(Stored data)
────

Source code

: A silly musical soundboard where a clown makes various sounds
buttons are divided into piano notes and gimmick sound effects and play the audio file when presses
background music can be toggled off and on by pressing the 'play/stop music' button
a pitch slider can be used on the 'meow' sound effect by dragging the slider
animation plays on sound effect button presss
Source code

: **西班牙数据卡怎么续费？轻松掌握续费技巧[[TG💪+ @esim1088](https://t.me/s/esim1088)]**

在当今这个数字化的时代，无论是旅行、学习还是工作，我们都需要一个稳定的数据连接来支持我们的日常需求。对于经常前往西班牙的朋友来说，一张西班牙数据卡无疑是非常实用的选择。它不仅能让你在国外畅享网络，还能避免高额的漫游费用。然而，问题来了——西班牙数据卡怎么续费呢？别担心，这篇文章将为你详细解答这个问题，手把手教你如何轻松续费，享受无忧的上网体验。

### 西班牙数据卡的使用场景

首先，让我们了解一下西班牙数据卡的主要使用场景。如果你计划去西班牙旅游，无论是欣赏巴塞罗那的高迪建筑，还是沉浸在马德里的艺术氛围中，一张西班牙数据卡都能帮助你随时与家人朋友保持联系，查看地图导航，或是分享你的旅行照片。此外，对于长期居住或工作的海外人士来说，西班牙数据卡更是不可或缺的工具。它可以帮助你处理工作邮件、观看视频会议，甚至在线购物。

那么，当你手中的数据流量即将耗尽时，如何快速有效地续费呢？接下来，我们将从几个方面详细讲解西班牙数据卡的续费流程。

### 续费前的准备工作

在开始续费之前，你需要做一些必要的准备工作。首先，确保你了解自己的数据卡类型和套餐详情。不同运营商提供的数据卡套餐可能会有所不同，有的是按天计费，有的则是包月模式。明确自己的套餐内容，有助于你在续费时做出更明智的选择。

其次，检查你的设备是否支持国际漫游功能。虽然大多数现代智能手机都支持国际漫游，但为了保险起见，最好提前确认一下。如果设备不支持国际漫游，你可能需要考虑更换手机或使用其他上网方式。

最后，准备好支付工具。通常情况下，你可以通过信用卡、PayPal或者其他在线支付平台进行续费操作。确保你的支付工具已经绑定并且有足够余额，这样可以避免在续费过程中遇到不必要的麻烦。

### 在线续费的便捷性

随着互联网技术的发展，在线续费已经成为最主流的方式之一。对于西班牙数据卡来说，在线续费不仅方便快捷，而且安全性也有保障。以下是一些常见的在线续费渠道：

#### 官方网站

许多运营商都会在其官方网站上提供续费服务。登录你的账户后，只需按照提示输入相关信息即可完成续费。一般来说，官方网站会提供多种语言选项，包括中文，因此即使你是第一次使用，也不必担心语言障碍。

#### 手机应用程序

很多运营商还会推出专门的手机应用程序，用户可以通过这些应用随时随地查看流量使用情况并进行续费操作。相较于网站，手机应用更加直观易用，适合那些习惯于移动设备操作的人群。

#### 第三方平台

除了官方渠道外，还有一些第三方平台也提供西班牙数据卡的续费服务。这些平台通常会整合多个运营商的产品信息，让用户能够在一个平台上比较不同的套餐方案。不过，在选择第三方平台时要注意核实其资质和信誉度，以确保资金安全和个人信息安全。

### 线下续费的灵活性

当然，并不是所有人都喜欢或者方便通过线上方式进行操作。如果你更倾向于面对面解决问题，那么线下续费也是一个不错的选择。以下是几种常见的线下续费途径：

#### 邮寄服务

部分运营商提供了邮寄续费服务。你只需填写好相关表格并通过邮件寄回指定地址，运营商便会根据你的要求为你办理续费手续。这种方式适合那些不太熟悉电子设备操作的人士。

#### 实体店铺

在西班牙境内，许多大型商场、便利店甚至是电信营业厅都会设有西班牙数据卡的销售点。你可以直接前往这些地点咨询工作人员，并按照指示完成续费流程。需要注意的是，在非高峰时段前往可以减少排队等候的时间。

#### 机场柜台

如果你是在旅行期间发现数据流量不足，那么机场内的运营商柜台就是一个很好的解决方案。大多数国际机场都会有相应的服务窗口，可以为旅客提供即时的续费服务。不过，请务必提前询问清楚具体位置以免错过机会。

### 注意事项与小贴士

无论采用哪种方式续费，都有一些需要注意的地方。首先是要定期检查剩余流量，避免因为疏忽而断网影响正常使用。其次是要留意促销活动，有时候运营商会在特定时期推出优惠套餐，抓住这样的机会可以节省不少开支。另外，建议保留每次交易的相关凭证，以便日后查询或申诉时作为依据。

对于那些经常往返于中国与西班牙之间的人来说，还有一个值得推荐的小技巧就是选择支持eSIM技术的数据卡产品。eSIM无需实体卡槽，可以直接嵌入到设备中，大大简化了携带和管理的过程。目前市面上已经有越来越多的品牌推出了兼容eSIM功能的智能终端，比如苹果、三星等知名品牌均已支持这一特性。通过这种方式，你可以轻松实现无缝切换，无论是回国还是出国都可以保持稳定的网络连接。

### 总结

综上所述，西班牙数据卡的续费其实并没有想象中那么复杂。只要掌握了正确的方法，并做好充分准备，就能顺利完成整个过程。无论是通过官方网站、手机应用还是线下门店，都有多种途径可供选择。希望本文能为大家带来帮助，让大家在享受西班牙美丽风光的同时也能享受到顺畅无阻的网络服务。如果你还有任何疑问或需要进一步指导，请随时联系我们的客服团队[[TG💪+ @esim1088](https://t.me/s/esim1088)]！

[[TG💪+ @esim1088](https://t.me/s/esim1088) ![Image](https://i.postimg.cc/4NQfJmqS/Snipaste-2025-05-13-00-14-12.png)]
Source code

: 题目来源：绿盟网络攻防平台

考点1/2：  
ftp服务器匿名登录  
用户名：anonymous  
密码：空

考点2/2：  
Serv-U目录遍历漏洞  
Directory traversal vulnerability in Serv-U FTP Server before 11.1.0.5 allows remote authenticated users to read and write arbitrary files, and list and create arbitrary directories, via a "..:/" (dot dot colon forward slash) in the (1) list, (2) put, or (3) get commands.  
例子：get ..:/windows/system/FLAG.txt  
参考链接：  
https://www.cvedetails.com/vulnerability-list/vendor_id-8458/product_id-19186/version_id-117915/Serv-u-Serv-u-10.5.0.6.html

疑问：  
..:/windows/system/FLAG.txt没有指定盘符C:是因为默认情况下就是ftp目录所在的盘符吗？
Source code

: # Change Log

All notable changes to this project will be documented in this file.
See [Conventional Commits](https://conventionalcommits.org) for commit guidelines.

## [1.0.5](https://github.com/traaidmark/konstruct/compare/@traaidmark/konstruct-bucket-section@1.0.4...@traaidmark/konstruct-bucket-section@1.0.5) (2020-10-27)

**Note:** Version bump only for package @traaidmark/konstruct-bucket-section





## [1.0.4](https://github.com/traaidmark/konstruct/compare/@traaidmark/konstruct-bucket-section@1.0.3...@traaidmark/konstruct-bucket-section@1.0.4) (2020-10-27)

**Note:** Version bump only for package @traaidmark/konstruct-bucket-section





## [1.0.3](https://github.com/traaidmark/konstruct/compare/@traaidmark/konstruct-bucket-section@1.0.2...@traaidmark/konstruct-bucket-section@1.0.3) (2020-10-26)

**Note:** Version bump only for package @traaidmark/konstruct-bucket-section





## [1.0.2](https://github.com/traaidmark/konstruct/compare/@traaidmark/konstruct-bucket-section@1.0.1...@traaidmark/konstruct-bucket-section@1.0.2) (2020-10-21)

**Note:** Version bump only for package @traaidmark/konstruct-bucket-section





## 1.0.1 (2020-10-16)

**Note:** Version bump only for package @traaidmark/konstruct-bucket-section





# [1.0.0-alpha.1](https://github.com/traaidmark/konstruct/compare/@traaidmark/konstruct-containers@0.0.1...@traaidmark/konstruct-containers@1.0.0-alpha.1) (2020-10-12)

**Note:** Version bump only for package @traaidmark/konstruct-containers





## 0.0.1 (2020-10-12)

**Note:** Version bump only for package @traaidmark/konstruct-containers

────

**Task objective**
Starting with the first line of the entries, transcribe every line up to and including the one with "在开始续费之前，你需要做一些".

**Reply**
Source code

: A silly musical soundboard where a clown makes various sounds
buttons are divided into piano notes and gimmick sound effects and play the audio file when presses
background music can be toggled off and on by pressing the 'play/stop music' button
a pitch slider can be used on the 'meow' sound effect by dragging the slider
animation plays on sound effect button presss
Source code

: **西班牙数据卡怎么续费？轻松掌握续费技巧[[TG💪+ @esim1088](https://t.me/s/esim1088)]**

在当今这个数字化的时代，无论是旅行、学习还是工作，我们都需要一个稳定的数据连接来支持我们的日常需求。对于经常前往西班牙的朋友来说，一张西班牙数据卡无疑是非常实用的选择。它不仅能让你在国外畅享网络，还能避免高额的漫游费用。然而，问题来了——西班牙数据卡怎么续费呢？别担心，这篇文章将为你详细解答这个问题，手把手教你如何轻松续费，享受无忧的上网体验。

### 西班牙数据卡的使用场景

首先，让我们了解一下西班牙数据卡的主要使用场景。如果你计划去西班牙旅游，无论是欣赏巴塞罗那的高迪建筑，还是沉浸在马德里的艺术氛围中，一张西班牙数据卡都能帮助你随时与家人朋友保持联系，查看地图导航，或是分享你的旅行照片。此外，对于长期居住或工作的海外人士来说，西班牙数据卡更是不可或缺的工具。它可以帮助你处理工作邮件、观看视频会议，甚至在线购物。

那么，当你手中的数据流量即将耗尽时，如何快速有效地续费呢？接下来，我们将从几个方面详细讲解西班牙数据卡的续费流程。

### 续费前的准备工作

在开始续费之前，你需要做一些必要的准备工作。首先，确保你了解自己的数据卡类型和套餐详情。不同运营商提供的数据卡套餐可能会有所不同，有的是按天计费，有的则是包月模式。明确自己的套餐内容，有助于你在续费时做出更明智的选择。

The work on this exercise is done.